BEGIN Data records

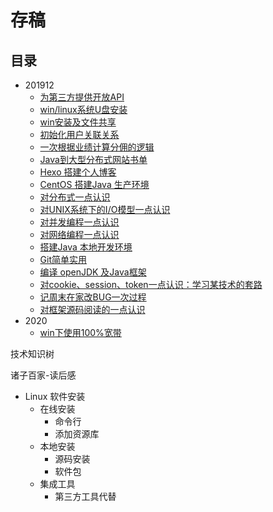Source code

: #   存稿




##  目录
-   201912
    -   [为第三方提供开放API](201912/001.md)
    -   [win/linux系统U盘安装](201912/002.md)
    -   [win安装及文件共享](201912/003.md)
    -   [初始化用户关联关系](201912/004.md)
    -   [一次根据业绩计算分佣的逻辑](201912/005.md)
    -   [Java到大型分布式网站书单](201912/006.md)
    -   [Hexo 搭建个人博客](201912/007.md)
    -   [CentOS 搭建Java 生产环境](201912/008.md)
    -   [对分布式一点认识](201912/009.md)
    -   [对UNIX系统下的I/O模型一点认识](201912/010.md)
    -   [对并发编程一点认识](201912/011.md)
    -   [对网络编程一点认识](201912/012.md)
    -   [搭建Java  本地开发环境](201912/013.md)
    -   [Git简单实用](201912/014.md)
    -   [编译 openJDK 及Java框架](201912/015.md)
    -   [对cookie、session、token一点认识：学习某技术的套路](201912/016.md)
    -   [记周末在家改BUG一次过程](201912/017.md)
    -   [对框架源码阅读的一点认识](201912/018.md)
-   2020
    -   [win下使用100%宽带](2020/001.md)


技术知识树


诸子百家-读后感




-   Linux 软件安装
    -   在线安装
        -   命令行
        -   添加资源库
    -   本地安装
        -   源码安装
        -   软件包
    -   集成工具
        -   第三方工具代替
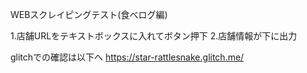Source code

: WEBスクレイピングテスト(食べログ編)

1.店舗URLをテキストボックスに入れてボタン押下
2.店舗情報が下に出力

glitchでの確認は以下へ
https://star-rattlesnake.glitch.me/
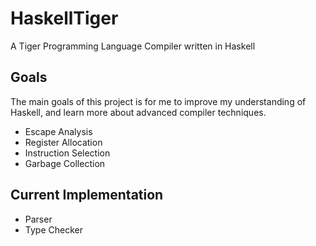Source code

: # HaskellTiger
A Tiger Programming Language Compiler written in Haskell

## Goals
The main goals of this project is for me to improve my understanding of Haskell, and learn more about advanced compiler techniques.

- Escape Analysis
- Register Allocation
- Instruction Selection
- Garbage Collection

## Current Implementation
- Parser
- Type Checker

END Data records

■ Exercise prompt ■
Reproduce all entries above exactly, minus the images.

■ Solution ■
Source code

: #   存稿




##  目录
-   201912
    -   [为第三方提供开放API](201912/001.md)
    -   [win/linux系统U盘安装](201912/002.md)
    -   [win安装及文件共享](201912/003.md)
    -   [初始化用户关联关系](201912/004.md)
    -   [一次根据业绩计算分佣的逻辑](201912/005.md)
    -   [Java到大型分布式网站书单](201912/006.md)
    -   [Hexo 搭建个人博客](201912/007.md)
    -   [CentOS 搭建Java 生产环境](201912/008.md)
    -   [对分布式一点认识](201912/009.md)
    -   [对UNIX系统下的I/O模型一点认识](201912/010.md)
    -   [对并发编程一点认识](201912/011.md)
    -   [对网络编程一点认识](201912/012.md)
    -   [搭建Java  本地开发环境](201912/013.md)
    -   [Git简单实用](201912/014.md)
    -   [编译 openJDK 及Java框架](201912/015.md)
    -   [对cookie、session、token一点认识：学习某技术的套路](201912/016.md)
    -   [记周末在家改BUG一次过程](201912/017.md)
    -   [对框架源码阅读的一点认识](201912/018.md)
-   2020
    -   [win下使用100%宽带](2020/001.md)


技术知识树


诸子百家-读后感




-   Linux 软件安装
    -   在线安装
        -   命令行
        -   添加资源库
    -   本地安装
        -   源码安装
        -   软件包
    -   集成工具
        -   第三方工具代替
Source code

: WEBスクレイピングテスト(食べログ編)

1.店舗URLをテキストボックスに入れてボタン押下
2.店舗情報が下に出力

glitchでの確認は以下へ
https://star-rattlesnake.glitch.me/
Source code

: # HaskellTiger
A Tiger Programming Language Compiler written in Haskell

## Goals
The main goals of this project is for me to improve my understanding of Haskell, and learn more about advanced compiler techniques.

- Escape Analysis
- Register Allocation
- Instruction Selection
- Garbage Collection

## Current Implementation
- Parser
- Type Checker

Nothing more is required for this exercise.